到户县县城坐几路车 [坐大的县城]

  “城市化”,一个很诱人的前景,地面上的建筑被不断地拆了建建了拆,于是在这一过程中,出现许多相似的风景。下面记述的是关中某县的一个“写真”,可视为“城市化”进程中某些方面的“缩影”。――题记
  住进县城已经快20年了,昔日这个被麦浪包围着的关中古镇,转眼之间,就在轰然崛起的群楼中脱胎换骨。在粉尘蔽天的侵袭中,庄稼地在步步退缩,无穷尽的垃圾、污水朝周遭拥堆渗透。老城墙旧街院在钢铁巨兽的轰鸣中一批批毁灭,蓬头垢面的商业店铺龟缩在一片片叫做建筑工地的破衣烂絮中。

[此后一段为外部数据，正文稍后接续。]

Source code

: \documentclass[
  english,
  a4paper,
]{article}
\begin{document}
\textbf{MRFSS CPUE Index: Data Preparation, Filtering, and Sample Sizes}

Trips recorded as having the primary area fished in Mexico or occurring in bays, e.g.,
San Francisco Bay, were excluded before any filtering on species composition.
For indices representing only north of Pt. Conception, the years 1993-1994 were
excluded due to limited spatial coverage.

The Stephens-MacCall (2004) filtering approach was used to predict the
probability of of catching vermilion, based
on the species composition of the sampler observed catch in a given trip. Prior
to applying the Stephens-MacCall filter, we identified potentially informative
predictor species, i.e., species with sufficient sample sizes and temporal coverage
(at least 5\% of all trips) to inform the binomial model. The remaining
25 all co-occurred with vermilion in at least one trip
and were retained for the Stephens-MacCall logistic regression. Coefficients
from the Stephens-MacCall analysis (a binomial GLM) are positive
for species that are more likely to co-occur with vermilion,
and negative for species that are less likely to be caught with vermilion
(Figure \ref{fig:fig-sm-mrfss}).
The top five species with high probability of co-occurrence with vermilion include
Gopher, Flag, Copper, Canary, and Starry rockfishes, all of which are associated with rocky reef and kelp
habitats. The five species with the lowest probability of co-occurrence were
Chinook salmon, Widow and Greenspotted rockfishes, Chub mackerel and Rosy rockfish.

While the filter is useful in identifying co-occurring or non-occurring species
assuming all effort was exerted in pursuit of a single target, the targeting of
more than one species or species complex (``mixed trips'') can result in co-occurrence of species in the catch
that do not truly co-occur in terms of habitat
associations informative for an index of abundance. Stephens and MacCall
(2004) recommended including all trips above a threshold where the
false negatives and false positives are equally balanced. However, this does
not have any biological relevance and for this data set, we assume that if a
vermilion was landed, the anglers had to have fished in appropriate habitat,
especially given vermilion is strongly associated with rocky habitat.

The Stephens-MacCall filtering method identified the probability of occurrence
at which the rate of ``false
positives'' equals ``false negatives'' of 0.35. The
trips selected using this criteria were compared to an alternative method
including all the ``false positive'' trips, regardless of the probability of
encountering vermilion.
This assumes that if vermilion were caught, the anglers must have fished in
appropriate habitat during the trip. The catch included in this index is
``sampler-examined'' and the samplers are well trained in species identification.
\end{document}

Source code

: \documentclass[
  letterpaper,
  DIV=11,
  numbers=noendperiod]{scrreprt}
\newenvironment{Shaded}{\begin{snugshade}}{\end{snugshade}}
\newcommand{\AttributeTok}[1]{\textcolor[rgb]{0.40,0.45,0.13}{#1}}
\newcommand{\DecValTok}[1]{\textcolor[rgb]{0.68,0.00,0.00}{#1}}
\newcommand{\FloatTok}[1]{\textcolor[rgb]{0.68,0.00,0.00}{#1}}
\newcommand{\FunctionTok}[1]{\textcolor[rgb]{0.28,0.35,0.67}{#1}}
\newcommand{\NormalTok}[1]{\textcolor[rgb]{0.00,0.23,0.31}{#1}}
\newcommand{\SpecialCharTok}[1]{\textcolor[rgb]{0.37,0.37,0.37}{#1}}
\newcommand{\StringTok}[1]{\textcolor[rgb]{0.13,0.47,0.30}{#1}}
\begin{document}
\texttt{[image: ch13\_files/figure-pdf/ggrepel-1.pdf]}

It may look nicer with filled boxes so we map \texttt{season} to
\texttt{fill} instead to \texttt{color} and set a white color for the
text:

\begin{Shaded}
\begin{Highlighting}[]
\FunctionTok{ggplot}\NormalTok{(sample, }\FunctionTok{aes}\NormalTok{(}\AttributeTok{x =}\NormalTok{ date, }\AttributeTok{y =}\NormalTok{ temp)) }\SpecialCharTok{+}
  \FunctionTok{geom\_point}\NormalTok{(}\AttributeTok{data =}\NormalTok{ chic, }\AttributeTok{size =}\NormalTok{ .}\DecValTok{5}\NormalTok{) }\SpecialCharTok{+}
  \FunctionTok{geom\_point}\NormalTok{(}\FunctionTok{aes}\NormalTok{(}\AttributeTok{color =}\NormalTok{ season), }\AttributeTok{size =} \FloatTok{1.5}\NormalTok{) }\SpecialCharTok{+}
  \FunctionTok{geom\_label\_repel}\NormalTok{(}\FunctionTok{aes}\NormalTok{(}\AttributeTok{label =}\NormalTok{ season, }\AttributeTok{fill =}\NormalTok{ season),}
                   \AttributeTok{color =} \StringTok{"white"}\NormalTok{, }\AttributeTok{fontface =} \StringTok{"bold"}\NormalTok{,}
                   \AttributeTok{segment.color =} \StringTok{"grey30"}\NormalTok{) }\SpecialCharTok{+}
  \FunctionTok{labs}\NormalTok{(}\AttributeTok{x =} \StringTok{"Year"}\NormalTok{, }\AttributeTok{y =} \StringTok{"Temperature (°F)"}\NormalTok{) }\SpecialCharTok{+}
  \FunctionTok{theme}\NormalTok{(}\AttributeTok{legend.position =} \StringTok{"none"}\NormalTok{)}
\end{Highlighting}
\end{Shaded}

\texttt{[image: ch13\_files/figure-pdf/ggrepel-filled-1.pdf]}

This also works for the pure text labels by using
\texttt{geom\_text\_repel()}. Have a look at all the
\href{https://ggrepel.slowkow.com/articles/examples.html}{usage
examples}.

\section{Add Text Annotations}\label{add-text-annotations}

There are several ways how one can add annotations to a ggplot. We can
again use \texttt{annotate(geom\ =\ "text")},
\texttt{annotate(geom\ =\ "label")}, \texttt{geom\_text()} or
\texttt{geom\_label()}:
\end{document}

  对于这蹿长起来的一座座楼房,中小学生在作文里抒情为“雨后春笋”,其实是经济浪潮中一拨儿拨儿官员和开发商们的“杰作”。这些造型相似的建筑,任何有点智商的人都能设计得出来。大街上几座奢华的大楼,住着金融、保险、邮政、电信那些官办的垄断机构,在两旁闷罐车厢样的门面房的簇拥下鹤立鸡群。放眼看去,大楼那明晃晃的玻璃幕墙,就像面孔乌涂涂的人嘴里镶的那颗金牙,格外刺眼。街上铺面牌匾字号极尽夸张,贪大求酷,“大中华”、“新世界”、“宇航毛线”、“西北米店”……只可容膝的小门面也叫超市,三尺过道也打出“赤道商城”的招牌。一家几平方米的泡馍馆也赫然挂出五周年庆典的横幅,装扮很土的军乐队在门前站成半圆,激昂的进行曲响彻云霄。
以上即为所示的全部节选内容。